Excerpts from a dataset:
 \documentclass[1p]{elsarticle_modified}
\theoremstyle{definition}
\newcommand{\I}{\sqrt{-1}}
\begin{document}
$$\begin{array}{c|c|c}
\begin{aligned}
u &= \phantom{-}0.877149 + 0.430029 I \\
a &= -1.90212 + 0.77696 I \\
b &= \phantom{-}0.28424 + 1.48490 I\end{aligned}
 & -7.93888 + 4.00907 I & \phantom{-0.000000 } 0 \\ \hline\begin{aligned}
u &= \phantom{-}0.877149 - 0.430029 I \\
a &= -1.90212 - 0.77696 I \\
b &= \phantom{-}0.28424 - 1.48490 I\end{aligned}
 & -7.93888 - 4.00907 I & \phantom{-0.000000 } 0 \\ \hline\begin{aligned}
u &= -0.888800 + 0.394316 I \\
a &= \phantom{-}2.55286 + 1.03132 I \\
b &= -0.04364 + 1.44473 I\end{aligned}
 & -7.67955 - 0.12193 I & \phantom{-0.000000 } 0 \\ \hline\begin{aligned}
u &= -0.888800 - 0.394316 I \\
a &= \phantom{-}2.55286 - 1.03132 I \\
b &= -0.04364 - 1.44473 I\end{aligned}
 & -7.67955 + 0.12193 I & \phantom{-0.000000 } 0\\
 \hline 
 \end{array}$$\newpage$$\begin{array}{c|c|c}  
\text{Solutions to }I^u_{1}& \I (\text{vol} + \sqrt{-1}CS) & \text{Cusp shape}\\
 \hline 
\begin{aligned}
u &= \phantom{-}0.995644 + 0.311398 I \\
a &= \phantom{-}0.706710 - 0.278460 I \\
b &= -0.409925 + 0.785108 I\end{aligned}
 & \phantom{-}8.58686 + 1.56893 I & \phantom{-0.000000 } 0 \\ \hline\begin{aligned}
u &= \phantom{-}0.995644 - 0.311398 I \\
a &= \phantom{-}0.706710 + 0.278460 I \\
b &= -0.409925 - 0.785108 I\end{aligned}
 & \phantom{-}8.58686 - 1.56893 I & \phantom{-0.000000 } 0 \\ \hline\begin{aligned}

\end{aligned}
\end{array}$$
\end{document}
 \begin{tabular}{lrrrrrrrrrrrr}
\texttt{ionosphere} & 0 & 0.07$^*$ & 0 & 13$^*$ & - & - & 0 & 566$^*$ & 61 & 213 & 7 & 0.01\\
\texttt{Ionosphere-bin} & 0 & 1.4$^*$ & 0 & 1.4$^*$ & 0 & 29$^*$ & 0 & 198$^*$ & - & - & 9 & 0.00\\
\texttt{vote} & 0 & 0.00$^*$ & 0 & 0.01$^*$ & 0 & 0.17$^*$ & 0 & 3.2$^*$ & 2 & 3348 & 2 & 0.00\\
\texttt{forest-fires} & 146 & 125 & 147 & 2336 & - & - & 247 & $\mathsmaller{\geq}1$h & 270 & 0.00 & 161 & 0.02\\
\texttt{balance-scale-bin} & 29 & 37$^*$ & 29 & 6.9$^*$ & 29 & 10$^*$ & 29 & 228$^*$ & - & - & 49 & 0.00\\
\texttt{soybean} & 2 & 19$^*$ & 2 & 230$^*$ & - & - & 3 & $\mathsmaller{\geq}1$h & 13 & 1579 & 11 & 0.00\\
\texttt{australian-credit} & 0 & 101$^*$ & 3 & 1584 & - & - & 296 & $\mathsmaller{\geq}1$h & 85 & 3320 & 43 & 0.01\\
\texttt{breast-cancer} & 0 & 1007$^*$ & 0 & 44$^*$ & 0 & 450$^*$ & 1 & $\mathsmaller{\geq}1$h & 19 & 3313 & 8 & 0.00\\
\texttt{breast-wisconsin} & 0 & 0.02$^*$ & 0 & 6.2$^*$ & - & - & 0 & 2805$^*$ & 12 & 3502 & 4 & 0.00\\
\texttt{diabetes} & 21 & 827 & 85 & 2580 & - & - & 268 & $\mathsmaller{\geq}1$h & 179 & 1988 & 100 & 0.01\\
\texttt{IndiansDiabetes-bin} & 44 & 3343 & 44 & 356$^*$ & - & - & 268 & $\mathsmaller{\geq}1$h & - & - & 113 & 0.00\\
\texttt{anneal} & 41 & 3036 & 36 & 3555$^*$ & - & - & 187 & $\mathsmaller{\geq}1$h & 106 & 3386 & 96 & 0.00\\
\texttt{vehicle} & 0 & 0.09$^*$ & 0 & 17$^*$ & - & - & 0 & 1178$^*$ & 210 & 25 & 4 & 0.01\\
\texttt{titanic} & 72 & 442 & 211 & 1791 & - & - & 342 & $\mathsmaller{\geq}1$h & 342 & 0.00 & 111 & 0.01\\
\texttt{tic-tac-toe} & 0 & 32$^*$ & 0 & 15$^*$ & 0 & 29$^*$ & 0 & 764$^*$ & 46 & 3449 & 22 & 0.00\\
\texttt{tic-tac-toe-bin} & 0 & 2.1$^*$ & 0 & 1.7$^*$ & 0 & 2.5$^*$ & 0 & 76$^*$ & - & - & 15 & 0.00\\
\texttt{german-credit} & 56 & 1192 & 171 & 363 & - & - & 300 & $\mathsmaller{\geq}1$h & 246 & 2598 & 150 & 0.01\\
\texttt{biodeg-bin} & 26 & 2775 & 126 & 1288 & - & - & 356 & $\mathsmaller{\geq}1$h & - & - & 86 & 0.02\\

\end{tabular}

- _EXERCISE DIRECTIONS_:
Starting with the first line of the data above, copy each line exactly until you reach the line with "-7.67955 - 0.12193"; include that line as well.

- _REPLY_:
 \documentclass[1p]{elsarticle_modified}
\theoremstyle{definition}
\newcommand{\I}{\sqrt{-1}}
\begin{document}
$$\begin{array}{c|c|c}
\begin{aligned}
u &= \phantom{-}0.877149 + 0.430029 I \\
a &= -1.90212 + 0.77696 I \\
b &= \phantom{-}0.28424 + 1.48490 I\end{aligned}
 & -7.93888 + 4.00907 I & \phantom{-0.000000 } 0 \\ \hline\begin{aligned}
u &= \phantom{-}0.877149 - 0.430029 I \\
a &= -1.90212 - 0.77696 I \\
b &= \phantom{-}0.28424 - 1.48490 I\end{aligned}
 & -7.93888 - 4.00907 I & \phantom{-0.000000 } 0 \\ \hline\begin{aligned}
u &= -0.888800 + 0.394316 I \\
a &= \phantom{-}2.55286 + 1.03132 I \\
b &= -0.04364 + 1.44473 I\end{aligned}
 & -7.67955 - 0.12193 I & \phantom{-0.000000 } 0 \\ \hline\begin{aligned}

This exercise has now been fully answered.